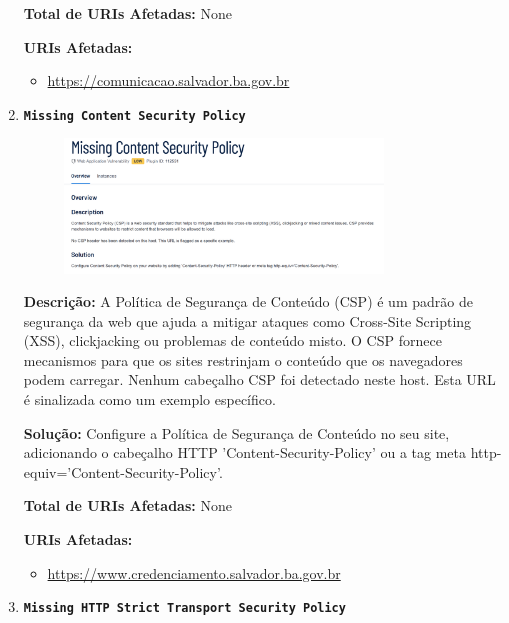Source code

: \documentclass[a4paper,12pt]{article}
\begin{document}
\begin{enumerate}
\textbf{Total de URIs Afetadas:} None

\textbf{URIs Afetadas:}
\begin{itemize}
    \item \url{https://comunicacao.salvador.ba.gov.br}
\end{itemize}

\item \textbf{\texttt{Missing Content Security Policy}}

                        \begin{figure}[h!]
                        \centering
                        \includegraphics[width=0.8\textwidth]{assets/images-was/Vulnerabilidades Relacionadas a Configurações de Segurança HTTP E TLS/Missing Content Security Policy.png}
                        \end{figure}
                        \FloatBarrier
                        \textbf{Descrição:} A Política de Segurança de Conteúdo (CSP) é um padrão de segurança da web que ajuda a mitigar ataques como Cross-Site Scripting (XSS), clickjacking ou problemas de conteúdo misto. O CSP fornece mecanismos para que os sites restrinjam o conteúdo que os navegadores podem carregar.
 Nenhum cabeçalho CSP foi detectado neste host. Esta URL é sinalizada como um exemplo específico.

\textbf{Solução:} Configure a Política de Segurança de Conteúdo no seu site, adicionando o cabeçalho HTTP 'Content-Security-Policy' ou a tag meta http-equiv='Content-Security-Policy'.

\textbf{Total de URIs Afetadas:} None

\textbf{URIs Afetadas:}
\begin{itemize}
    \item \url{https://www.credenciamento.salvador.ba.gov.br}
\end{itemize}

\item \textbf{\texttt{Missing HTTP Strict Transport Security Policy}}


\end{enumerate}
\end{document}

........

REQUIRED ACTION
Whenever the word "como" shows up in a line of the entries above, copy that line.

WRITTEN REPLY
                        \textbf{Descrição:} A Política de Segurança de Conteúdo (CSP) é um padrão de segurança da web que ajuda a mitigar ataques como Cross-Site Scripting (XSS), clickjacking ou problemas de conteúdo misto. O CSP fornece mecanismos para que os sites restrinjam o conteúdo que os navegadores podem carregar.
 Nenhum cabeçalho CSP foi detectado neste host. Esta URL é sinalizada como um exemplo específico.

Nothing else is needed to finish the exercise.